The technologies employed today to detect weapons and explosives have been around for years. To be sure, manufacturers continue to research these technologies, searching for ideas that will improve and refine their performance.

Many companies, however, are researching next generation technologies with the potential of enhancing current capabilities in weapons and explosives detection, including magnetic anomaly detection already described.

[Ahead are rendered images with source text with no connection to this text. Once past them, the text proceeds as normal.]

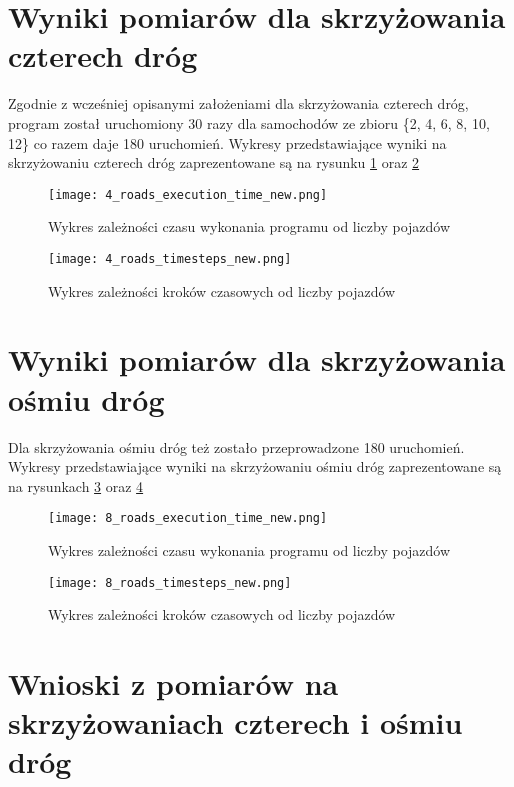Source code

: \section{Wyniki pomiarów dla skrzyżowania czterech dróg}

Zgodnie z wcześniej opisanymi założeniami dla skrzyżowania czterech dróg, program został uruchomiony 30 razy dla samochodów ze zbioru \{2, 4, 6, 8, 10, 12\} co razem daje 180 uruchomień.
\newline
\newline
Wykresy przedstawiające wyniki na skrzyżowaniu czterech dróg zaprezentowane są na rysunku \ref{4_roads_execution_time_new} oraz \ref{four-roads-crossroads-timesteps}
\begin{figure}[H]
  \centering
  \texttt{[image: 4\_roads\_execution\_time\_new.png]}
  \caption{Wykres zależności czasu wykonania programu od liczby pojazdów}
  \label{4_roads_execution_time_new}
\end{figure}
\begin{figure}[H]
  \centering
  \texttt{[image: 4\_roads\_timesteps\_new.png]}
  \caption{Wykres zależności kroków czasowych od liczby pojazdów}
  \label{four-roads-crossroads-timesteps}
\end{figure}

\section{Wyniki pomiarów dla skrzyżowania ośmiu dróg}

Dla skrzyżowania ośmiu dróg też zostało przeprowadzone 180 uruchomień. Wykresy przedstawiające wyniki na skrzyżowaniu ośmiu dróg zaprezentowane są na rysunkach \ref{8_roads_execution_time_new} oraz \ref{8_roads_timesteps_new}
\begin{figure}[H]
  \centering
  \texttt{[image: 8\_roads\_execution\_time\_new.png]}
  \caption{Wykres zależności czasu wykonania programu od liczby pojazdów}
  \label{8_roads_execution_time_new}
\end{figure}
\begin{figure}[H]
  \centering
  \texttt{[image: 8\_roads\_timesteps\_new.png]}
  \caption{Wykres zależności kroków czasowych od liczby pojazdów}
  \label{8_roads_timesteps_new}
\end{figure}

\section{Wnioski z pomiarów na skrzyżowaniach czterech i ośmiu dróg}

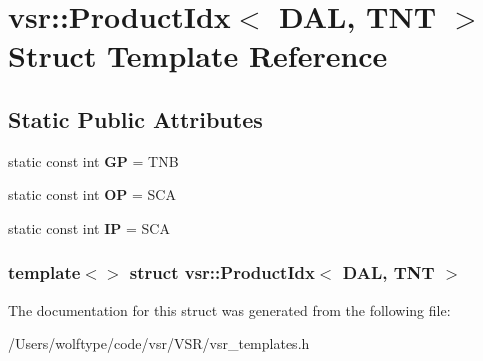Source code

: \hypertarget{structvsr_1_1_product_idx_3_01_d_a_l_00_01_t_n_t_01_4}{\section{vsr\-:\-:Product\-Idx$<$ D\-A\-L, T\-N\-T $>$ Struct Template Reference}
\label{structvsr_1_1_product_idx_3_01_d_a_l_00_01_t_n_t_01_4}
}
\subsection*{Static Public Attributes}
\begin{DoxyCompactItemize}
\item 
\hypertarget{structvsr_1_1_product_idx_3_01_d_a_l_00_01_t_n_t_01_4_a378e3374dea9083c3ba90146e09a91a6}{static const int {\bfseries G\-P} = T\-N\-B}\label{structvsr_1_1_product_idx_3_01_d_a_l_00_01_t_n_t_01_4_a378e3374dea9083c3ba90146e09a91a6}

\item 
\hypertarget{structvsr_1_1_product_idx_3_01_d_a_l_00_01_t_n_t_01_4_a9d9dc9dc95ee2e4825783b31ea24c0de}{static const int {\bfseries O\-P} = S\-C\-A}\label{structvsr_1_1_product_idx_3_01_d_a_l_00_01_t_n_t_01_4_a9d9dc9dc95ee2e4825783b31ea24c0de}

\item 
\hypertarget{structvsr_1_1_product_idx_3_01_d_a_l_00_01_t_n_t_01_4_a0b8175c09b2e0cd60290fc88fcde7704}{static const int {\bfseries I\-P} = S\-C\-A}\label{structvsr_1_1_product_idx_3_01_d_a_l_00_01_t_n_t_01_4_a0b8175c09b2e0cd60290fc88fcde7704}

\end{DoxyCompactItemize}
\subsubsection*{template$<$$>$ struct vsr\-::\-Product\-Idx$<$ D\-A\-L, T\-N\-T $>$}



The documentation for this struct was generated from the following file\-:\begin{DoxyCompactItemize}
\item 
/\-Users/wolftype/code/vsr/\-V\-S\-R/vsr\-\_\-templates.\-h\end{DoxyCompactItemize}

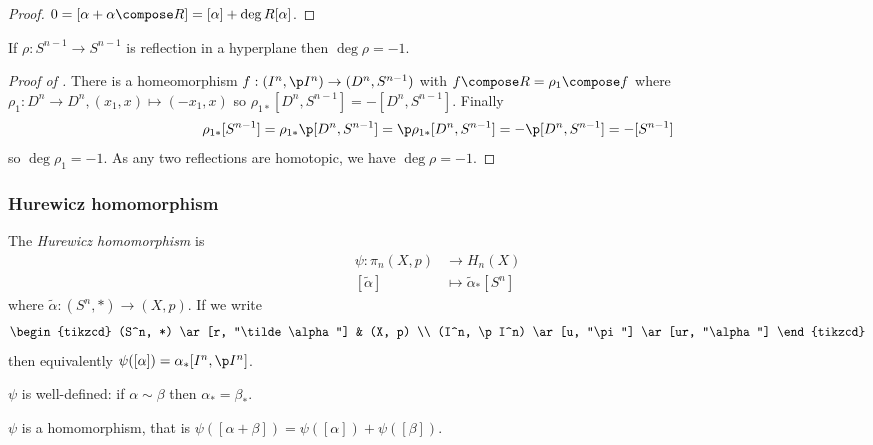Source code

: \documentclass[a4paper]{article}
\renewcommand{\b}{\p}
\begin{document}
\begin{proof}
  \(0 = [\alpha + \alpha \compose R] = [\alpha] + \deg R [\alpha]\).
\end{proof}

\begin{proposition}
  If \(\rho: S^{n - 1} \to S^{n - 1}\) is reflection in a hyperplane then \(\deg \rho = -1\).
\end{proposition}

\begin{proof}[Proof of ]
  There is a homeomorphism \(f: (I^n, \b I^n) \to (D^n, S^{n - 1})\) with \(f \compose R = \rho_1 \compose f\) where \(\rho_1: D^n \to D^n, (x_1, x) \mapsto (-x_1, x)\) so \(\rho_{1*}[D^n, S^{n - 1}] = - [D^n, S^{n - 1}]\). Finally
  \[
    \rho_{1*}[S^{n - 1}] = \rho_{1*} \b [D^n, S^{n - 1}] = \b \rho_{1*} [D^n, S^{n - 1}] = - \b [D^n, S^{n - 1}] = -[S^{n - 1}]
  \]
  so \(\deg \rho_1 = -1\). As any two reflections are homotopic, we have \(\deg \rho = -1\).
\end{proof}

\subsubsection{Hurewicz homomorphism}

\begin{definition}
  The \emph{Hurewicz homomorphism} is
  \begin{align*}
    \psi: \pi_n(X, p) &\to H_n(X) \\
    [\tilde \alpha] &\mapsto \tilde \alpha_*[S^n]
  \end{align*}
  where \(\tilde \alpha: (S^n, *) \to (X, p)\). If we write
  \[
    \begin{tikzcd}
      (S^n, *) \ar[r, "\tilde \alpha"] & (X, p) \\
      (I^n, \b I^n) \ar[u, "\pi"] \ar[ur, "\alpha"]
    \end{tikzcd}
  \]
  then equivalently \(\psi([\alpha]) = \alpha_*[I^n, \b I^n]\).
\end{definition}

\(\psi\) is well-defined: if \(\alpha \sim \beta\) then \(\alpha_* = \beta_*\).

\begin{proposition}
  \label{prop:Hurewicz homomorphism}
  \(\psi\) is a homomorphism, that is  \(\psi([\alpha + \beta]) = \psi([\alpha]) + \psi([\beta])\).
\end{proposition}
\end{document}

Another such technology is called Quadrapole Resonance or QR. Originally developed by the Department of Defense to detect land mines, QR directs a beam of radio waves at an object. The radio waves will penetrate the object and infuse whatever is inside. When the radio waves pass through an explosive material, the molecules of that material will polarize or develop a small electrical charge. As the molecules lose their charge, they emit a very weak radio frequency signal that can be picked up and analyzed to detect explosives.

Because it relies on harmless radio waves that are easy to produce and monitor, this technology is considered to be one of the most promising in the field. While these and other new technologies are developed and refined for practical applications, Magnetometer, X-ray, and Trace Detection Technology will continue as front line defense.